Abstract

Abstract This book deals with an important aspect of everyday life and popular culture in which everyone engages, often more than once a week, which involves shopping in retail stores of one kind or another. We need to eat and continually replenish our supply of food, so we shop at supermarkets and farmers markets and we need to have clothes to wear and many other things, so we shop in department stores, big-box stores like Costco and Walmart, and various other kinds of stores. Much of our shopping is done online, on sites such as Amazon.com, the most important online retailer in America. Its popularity has challenged traditional brick and mortar stores, most of which now have an internet presence and many of which are going out of business—a phenomenon sometimes called “the retail apocalypse.” This term, let me point out, has religious implications.
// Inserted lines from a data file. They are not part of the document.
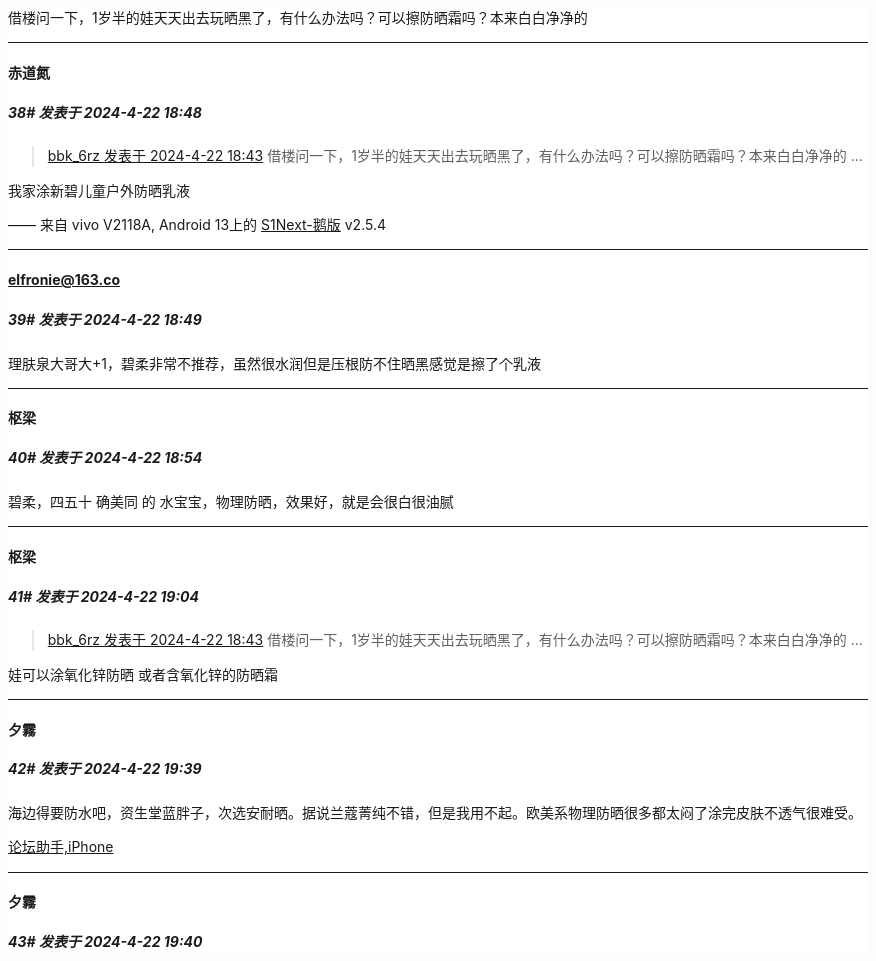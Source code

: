 借楼问一下，1岁半的娃天天出去玩晒黑了，有什么办法吗？可以擦防晒霜吗？本来白白净净的

*****

####  赤道氮  
##### 38#       发表于 2024-4-22 18:48

<blockquote><a href="httphttps://bbs.saraba1st.com/2b/forum.php?mod=redirect&amp;goto=findpost&amp;pid=64680852&amp;ptid=2180861" target="_blank">bbk_6rz 发表于 2024-4-22 18:43</a>
借楼问一下，1岁半的娃天天出去玩晒黑了，有什么办法吗？可以擦防晒霜吗？本来白白净净的 ...</blockquote>
我家涂新碧儿童户外防晒乳液

—— 来自 vivo V2118A, Android 13上的 [S1Next-鹅版](https://github.com/ykrank/S1-Next/releases) v2.5.4

*****

####  elfronie@163.co  
##### 39#       发表于 2024-4-22 18:49

理肤泉大哥大+1，碧柔非常不推荐，虽然很水润但是压根防不住晒黑感觉是擦了个乳液

*****

####  枢梁  
##### 40#       发表于 2024-4-22 18:54

碧柔，四五十
确美同 的 水宝宝，物理防晒，效果好，就是会很白很油腻


*****

####  枢梁  
##### 41#       发表于 2024-4-22 19:04

<blockquote><a href="httphttps://bbs.saraba1st.com/2b/forum.php?mod=redirect&amp;goto=findpost&amp;pid=64680852&amp;ptid=2180861" target="_blank">bbk_6rz 发表于 2024-4-22 18:43</a>
借楼问一下，1岁半的娃天天出去玩晒黑了，有什么办法吗？可以擦防晒霜吗？本来白白净净的 ...</blockquote>
娃可以涂氧化锌防晒
或者含氧化锌的防晒霜


*****

####  夕霧  
##### 42#       发表于 2024-4-22 19:39

海边得要防水吧，资生堂蓝胖子，次选安耐晒。据说兰蔻菁纯不错，但是我用不起。欧美系物理防晒很多都太闷了涂完皮肤不透气很难受。

[论坛助手,iPhone](https://bbs.saraba1st.com/2b/forum.php?mod=viewthread&amp;tid=2029836)


*****

####  夕霧  
##### 43#       发表于 2024-4-22 19:40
The subtext of Shopper’s Paradise involves the notion, only dimly perceived by most people, there is a paradisical element to shopping and that in curious ways, shopping represents an unrecognized attempt to return to the Garden of Eden, where all our wants were taken care of by God. We have replaced the talking snake in the Garden with advertising agencies and marketing experts. Now, depending on our incomes, we rely on stores ranging from Neiman Marcus to Dollar stores to help us take care of our needs. Shopper’s Paradise demonstrates how ubiquitous and varied retail stores, explains how they function, and suggests, by their very presence, that they play an important role in our lives.